This article contains the following executables: ALLEY.ARC
Want to start an argument? Ask a roomful of programmers to define algorithm, then stand back and get ready to duck. Everybody, it seems, has their favorite interpretation. Robert Sedgewick defines algorithms as "methods for solving problems that are suited for computer implementation." Donald E. Knuth identifies the word's origin as the name of a Persian textbook author, "Abu Ja far Mohammed ibn Musa al-Khowarizmi." After suggesting that "an algorithm must be seen to be believed," Knuth describes an algorithm as "a finite set of rules which gives a sequence of operations for solving a specific type of problem." The Encyclopedia of Computer Science and Engineering wins the prize for brevity, calling an algorithm simply a "method of solution."
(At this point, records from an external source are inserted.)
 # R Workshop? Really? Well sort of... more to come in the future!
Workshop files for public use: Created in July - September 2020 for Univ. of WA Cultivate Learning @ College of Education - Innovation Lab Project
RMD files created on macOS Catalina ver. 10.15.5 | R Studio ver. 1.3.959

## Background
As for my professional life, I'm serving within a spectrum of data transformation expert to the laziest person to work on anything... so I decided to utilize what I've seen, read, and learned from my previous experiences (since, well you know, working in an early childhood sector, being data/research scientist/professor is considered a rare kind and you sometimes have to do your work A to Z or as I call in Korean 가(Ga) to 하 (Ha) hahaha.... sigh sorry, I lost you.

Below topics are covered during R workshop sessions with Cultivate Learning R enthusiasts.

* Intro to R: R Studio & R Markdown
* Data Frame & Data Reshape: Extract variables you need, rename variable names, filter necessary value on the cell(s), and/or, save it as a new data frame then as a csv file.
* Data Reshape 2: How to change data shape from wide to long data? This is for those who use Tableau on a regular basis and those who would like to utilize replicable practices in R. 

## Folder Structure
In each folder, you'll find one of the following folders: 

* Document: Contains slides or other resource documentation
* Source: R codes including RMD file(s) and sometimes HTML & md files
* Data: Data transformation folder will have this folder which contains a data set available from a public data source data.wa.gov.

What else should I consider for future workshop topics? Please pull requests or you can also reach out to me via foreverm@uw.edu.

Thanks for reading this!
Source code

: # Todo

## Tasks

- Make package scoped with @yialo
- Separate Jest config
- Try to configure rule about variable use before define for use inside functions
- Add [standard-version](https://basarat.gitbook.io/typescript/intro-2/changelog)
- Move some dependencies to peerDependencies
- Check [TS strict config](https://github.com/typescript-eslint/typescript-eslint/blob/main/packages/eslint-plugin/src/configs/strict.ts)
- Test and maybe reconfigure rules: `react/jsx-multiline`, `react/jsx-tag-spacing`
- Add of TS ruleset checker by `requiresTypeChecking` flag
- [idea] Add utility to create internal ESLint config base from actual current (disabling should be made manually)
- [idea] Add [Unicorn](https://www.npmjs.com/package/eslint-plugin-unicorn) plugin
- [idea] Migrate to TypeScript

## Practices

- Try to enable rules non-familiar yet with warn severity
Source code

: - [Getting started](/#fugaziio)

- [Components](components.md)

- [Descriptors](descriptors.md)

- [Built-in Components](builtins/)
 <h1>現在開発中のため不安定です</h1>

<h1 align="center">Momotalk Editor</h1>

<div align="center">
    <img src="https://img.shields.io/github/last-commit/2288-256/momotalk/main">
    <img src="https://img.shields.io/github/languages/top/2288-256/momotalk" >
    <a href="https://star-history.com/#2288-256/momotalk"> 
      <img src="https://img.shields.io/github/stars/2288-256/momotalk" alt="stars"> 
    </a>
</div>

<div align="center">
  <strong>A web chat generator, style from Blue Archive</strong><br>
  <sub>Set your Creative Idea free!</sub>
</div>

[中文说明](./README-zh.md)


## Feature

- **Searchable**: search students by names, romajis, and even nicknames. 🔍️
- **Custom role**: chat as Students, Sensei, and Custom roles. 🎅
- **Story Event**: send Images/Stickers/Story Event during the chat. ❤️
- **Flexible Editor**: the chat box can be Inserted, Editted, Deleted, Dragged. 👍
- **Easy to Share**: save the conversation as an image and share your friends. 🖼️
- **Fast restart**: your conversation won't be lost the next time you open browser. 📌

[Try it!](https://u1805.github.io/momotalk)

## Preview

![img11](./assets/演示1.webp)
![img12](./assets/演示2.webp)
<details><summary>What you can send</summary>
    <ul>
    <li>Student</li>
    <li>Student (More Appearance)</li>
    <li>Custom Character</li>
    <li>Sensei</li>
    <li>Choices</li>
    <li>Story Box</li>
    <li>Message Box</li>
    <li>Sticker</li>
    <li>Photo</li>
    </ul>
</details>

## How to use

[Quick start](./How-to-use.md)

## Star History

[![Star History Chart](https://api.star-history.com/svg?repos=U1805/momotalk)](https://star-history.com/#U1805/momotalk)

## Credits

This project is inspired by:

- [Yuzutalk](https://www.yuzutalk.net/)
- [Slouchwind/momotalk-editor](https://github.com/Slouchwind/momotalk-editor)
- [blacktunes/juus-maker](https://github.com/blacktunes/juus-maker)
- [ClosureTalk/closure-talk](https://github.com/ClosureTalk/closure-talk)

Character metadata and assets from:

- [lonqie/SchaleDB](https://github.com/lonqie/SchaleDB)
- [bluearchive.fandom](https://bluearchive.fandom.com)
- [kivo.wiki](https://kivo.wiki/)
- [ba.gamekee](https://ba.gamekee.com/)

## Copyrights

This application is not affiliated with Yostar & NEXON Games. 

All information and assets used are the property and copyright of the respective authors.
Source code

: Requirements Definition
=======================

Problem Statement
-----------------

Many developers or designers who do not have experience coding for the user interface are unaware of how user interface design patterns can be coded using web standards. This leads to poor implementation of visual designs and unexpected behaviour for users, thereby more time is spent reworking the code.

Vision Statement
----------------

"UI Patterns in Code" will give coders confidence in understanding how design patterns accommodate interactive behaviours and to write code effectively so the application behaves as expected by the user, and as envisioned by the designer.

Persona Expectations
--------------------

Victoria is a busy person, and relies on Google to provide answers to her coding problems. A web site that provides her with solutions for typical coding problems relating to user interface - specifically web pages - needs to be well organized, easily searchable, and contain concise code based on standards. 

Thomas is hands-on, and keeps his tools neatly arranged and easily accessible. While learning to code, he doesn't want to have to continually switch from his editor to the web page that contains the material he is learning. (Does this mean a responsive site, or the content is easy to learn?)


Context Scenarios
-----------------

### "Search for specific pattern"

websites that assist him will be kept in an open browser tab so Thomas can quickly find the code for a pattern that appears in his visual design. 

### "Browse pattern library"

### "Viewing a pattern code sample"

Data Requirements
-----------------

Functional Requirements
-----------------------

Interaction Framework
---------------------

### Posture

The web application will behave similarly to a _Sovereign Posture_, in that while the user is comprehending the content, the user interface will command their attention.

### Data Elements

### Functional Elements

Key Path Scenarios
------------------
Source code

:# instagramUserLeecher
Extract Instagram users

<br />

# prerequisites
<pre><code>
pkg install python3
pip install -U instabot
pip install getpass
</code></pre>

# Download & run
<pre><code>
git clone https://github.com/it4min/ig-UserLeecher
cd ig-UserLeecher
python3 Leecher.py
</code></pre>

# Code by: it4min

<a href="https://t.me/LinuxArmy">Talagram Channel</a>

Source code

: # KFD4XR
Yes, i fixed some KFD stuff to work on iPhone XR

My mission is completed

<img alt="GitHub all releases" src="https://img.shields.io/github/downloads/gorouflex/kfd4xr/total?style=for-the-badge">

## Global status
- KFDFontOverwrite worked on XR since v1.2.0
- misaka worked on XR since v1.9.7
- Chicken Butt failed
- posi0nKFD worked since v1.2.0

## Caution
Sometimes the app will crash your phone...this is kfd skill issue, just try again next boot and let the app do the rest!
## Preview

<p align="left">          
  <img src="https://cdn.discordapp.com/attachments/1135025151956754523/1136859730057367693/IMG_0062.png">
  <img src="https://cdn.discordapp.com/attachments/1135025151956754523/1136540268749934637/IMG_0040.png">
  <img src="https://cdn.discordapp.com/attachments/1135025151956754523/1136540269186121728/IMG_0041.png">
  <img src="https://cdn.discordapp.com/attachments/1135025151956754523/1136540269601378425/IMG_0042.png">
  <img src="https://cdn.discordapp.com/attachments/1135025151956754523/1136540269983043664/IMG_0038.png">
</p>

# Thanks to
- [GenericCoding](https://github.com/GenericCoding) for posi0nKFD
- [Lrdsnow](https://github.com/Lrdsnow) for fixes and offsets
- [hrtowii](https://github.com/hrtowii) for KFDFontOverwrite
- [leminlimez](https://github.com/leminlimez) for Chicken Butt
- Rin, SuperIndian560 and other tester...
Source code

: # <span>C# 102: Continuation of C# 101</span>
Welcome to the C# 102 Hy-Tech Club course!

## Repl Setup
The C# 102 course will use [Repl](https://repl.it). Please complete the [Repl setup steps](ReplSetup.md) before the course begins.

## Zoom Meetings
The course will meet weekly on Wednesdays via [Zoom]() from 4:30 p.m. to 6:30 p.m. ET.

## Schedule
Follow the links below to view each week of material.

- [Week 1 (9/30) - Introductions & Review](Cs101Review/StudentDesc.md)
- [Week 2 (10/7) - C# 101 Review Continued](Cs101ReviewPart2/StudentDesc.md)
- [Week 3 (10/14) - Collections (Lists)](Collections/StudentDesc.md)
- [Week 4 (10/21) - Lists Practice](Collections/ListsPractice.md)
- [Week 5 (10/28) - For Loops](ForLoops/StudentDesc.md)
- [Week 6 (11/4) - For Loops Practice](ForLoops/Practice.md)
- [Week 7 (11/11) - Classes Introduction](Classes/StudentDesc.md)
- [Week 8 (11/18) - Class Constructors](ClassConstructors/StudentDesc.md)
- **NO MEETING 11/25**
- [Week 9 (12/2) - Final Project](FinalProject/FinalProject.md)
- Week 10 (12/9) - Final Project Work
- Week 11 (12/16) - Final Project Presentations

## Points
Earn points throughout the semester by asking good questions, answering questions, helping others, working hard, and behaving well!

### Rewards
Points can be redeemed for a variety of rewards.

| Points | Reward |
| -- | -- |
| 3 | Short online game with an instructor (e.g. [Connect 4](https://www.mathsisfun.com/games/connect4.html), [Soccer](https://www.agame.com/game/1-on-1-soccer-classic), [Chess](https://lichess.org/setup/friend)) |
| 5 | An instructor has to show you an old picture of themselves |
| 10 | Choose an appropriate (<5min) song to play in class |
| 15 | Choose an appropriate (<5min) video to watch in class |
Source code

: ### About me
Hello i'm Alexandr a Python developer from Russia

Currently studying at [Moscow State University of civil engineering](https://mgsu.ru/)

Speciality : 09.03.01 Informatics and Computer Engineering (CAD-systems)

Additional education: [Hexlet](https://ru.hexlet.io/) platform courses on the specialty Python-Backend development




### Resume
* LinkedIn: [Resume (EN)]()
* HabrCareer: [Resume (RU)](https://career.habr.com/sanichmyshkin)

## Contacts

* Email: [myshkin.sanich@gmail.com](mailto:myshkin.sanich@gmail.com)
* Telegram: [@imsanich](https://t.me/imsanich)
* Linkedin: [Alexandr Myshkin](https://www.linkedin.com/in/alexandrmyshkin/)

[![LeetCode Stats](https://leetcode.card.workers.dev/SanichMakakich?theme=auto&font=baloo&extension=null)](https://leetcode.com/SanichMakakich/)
I like that one best--it's as neat as a paper clip. No definition, however, will convince some programmers that algorithms are more than just academic exercises. Real programmers don't study algorithms, critics might say; real programmers just wing it. That's the view I aim to counter in this column, "Algorithm Alley." Studying algorithms is a great way to improve your programming skills while building a personal library of problem-solving tools. Implementing them can also be challenging and fun. Each month I'll present one or more algorithms, showing their inner workings in pseudocode, focusing on practical applications and problem solving, and listing example programs in Pascal.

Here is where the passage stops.